Blackstone Real Estate Income Trust Inc. (BREIT) has agreed to acquire Resource REIT, a publicly registered, non-traded REIT based in Philadelphia, for $3.7 billion in an all-cash transaction.
Under the terms of the deal, BREIT will acquire all of the outstanding shares of common stock of Resource REIT for $14.75 per share, including the assumption of existing debt. The transaction is expected to close in the second quarter.
Resource REIT’s portfolio currently consists of 42 garden-style apartment communities totaling more than 12,600 units across 13 states, including Arizona, Colorado, Florida, Georgia and Texas.

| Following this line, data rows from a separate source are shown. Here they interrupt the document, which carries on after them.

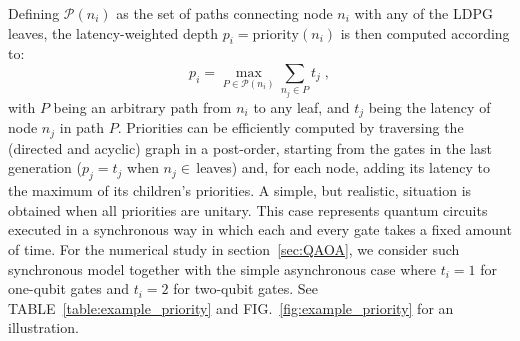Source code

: \documentclass[%
onecolumn,pra,
superscriptaddress,
nofootinbib,
 amsmath,amssymb,
 aps,
11pt,
]{revtex4-1}
\begin{document}
Defining $\mathcal{P}(n_i)$ as the set of paths connecting node $n_i$ with any of the LDPG leaves, the latency-weighted depth $p_i=\text{priority}(n_i)$ is then computed according to:
\begin{equation}
	p_i = \max_{P\in\mathcal{P}(n_i)} \sum_{n_j\in P} t_j \; ,
\end{equation}
with $P$ being an arbitrary path from $n_i$ to any leaf, and $t_j$ being the latency of node $n_j$ in path $P$.
Priorities can be efficiently computed by traversing the (directed and acyclic) graph in a post-order, starting from the gates in the last generation ($p_j=t_j$ when $n_j\in\,$leaves) and, for each node, adding its latency to the maximum of its children's priorities. A simple, but realistic, situation is obtained when all priorities are unitary. This case represents quantum circuits executed in a synchronous way in which each and every gate takes a fixed amount of time. For the numerical study in section~\ref{sec:QAOA}, we consider such synchronous model together with the simple asynchronous case where $t_i=1$ for one-qubit gates and $t_i=2$ for two-qubit gates. See TABLE~\ref{table:example_priority} and FIG.~\ref{fig:example_priority} for an illustration.
\end{document}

“This transaction represents a continuation of our high-conviction investing in top-quality multifamily communities in growth markets across the country,” says Asim Hamid, senior managing director at Blackstone. “We intend to capitalize on our expertise, scale and management practices to ensure these properties are well maintained and provide an exceptional experience for residents.”

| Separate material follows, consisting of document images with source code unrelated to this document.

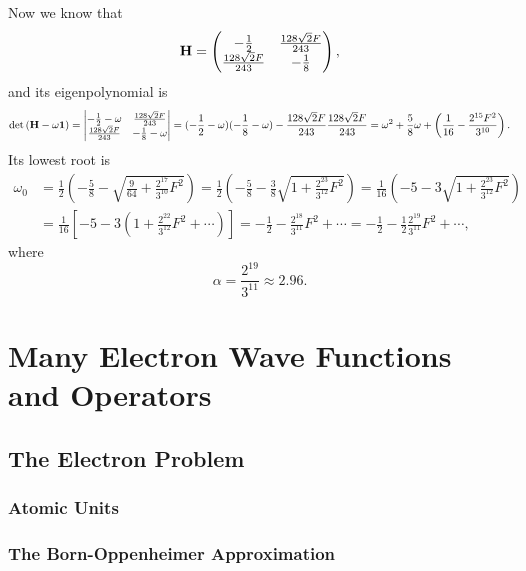 \documentclass[a4paper]{book}
\newcounter{solution}[chapter]
\renewcommand\det[1]{\mathrm{det\left(#1\right)}}
\newcommand{\I}{{\bf 1}}
\begin{document}
\begin{solution}
 	Now we know that
 	\[
 		{\bf H} = \begin{pmatrix}
 			-\frac{1}{2} & \frac{ 128\sqrt{2} F }{ 243 } \\
 			\frac{ 128\sqrt{2} F }{ 243 } & -\frac{1}{8}
 		\end{pmatrix},
 	\]
 	and its eigenpolynomial is
 	\[
 		\det{{\bf H} - \omega \I} = \begin{vmatrix}
 			-\frac{1}{2} - \omega & \frac{ 128\sqrt{2} F }{ 243 } \\
 			\frac{ 128\sqrt{2} F }{ 243 } & -\frac{1}{8} - \omega
 		\end{vmatrix} = ( -\frac{1}{2} - \omega ) ( -\frac{1}{8} - \omega ) - \frac{ 128\sqrt{2} F }{ 243 } \frac{ 128\sqrt{2} F }{ 243 } = \omega^2 + \frac{5}{8} \omega + \left( \frac{1}{16} - \frac{ 2^{15} F^2 }{ 3^{10} } \right) .
 	\]
	Its lowest root is
	\begin{align*}
		\omega_0 &= \frac{1}{2} \left( - \frac{5}{8} - \sqrt{ \frac{9}{64} + \frac{ 2^{17} }{ 3^{10} } F^2 } \right) = \frac{1}{2} \left( - \frac{5}{8} - \frac{3}{8} \sqrt{ 1 + \frac{ 2^{23} }{ 3^{12} } F^2 } \right) = \frac{1}{16} \left( - 5 - 3 \sqrt{ 1 + \frac{ 2^{23} }{ 3^{12} } F^2 } \right) \\
		&= \frac{1}{16} \left[ - 5 - 3 \left( 1 + \frac{ 2^{22} }{ 3^{12} } F^2 + \cdots \right) \right] = - \frac{1}{2} - \frac{ 2^{18} }{ 3^{11} } F^2 + \cdots = - \frac{1}{2} - \frac{1}{2} \frac{ 2^{19} }{ 3^{11} } F^2 + \cdots ,
	\end{align*}
	where
	\[
		\alpha = \frac{ 2^{19} }{ 3^{11} } \approx 2.96.
	\]
	
	\end{solution}
	
	\clearpage

	\chapter{Many Electron Wave Functions and Operators}
	
	\section{The Electron Problem}
	
	\subsection{Atomic Units}
	
	\subsection{The Born-Oppenheimer Approximation}
	
\end{document}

Lazard Frères & Co. LLC is acting as exclusive financial advisor to Resource REIT, and DLA Piper LLP is acting as the firm’s legal counsel. BofA Securities, BMO Capital Markets Corp., Eastdil Secured Advisors LLC and RBC Capital Markets LLC are acting as financial advisors to BREIT. Simpson Thacher & Bartlett LLP is acting as the New York City-based real estate giant’s legal counsel.
“We are very pleased to reach this agreement with BREIT, as it will provide significant and certain value to our stockholders,” says Alan Feldman, chairman and CEO of Resource REIT. “The transaction’s premium represents the cumulative hard work and dedication of our talented team of professionals, and we are confident that these communities are in good hands with Blackstone.”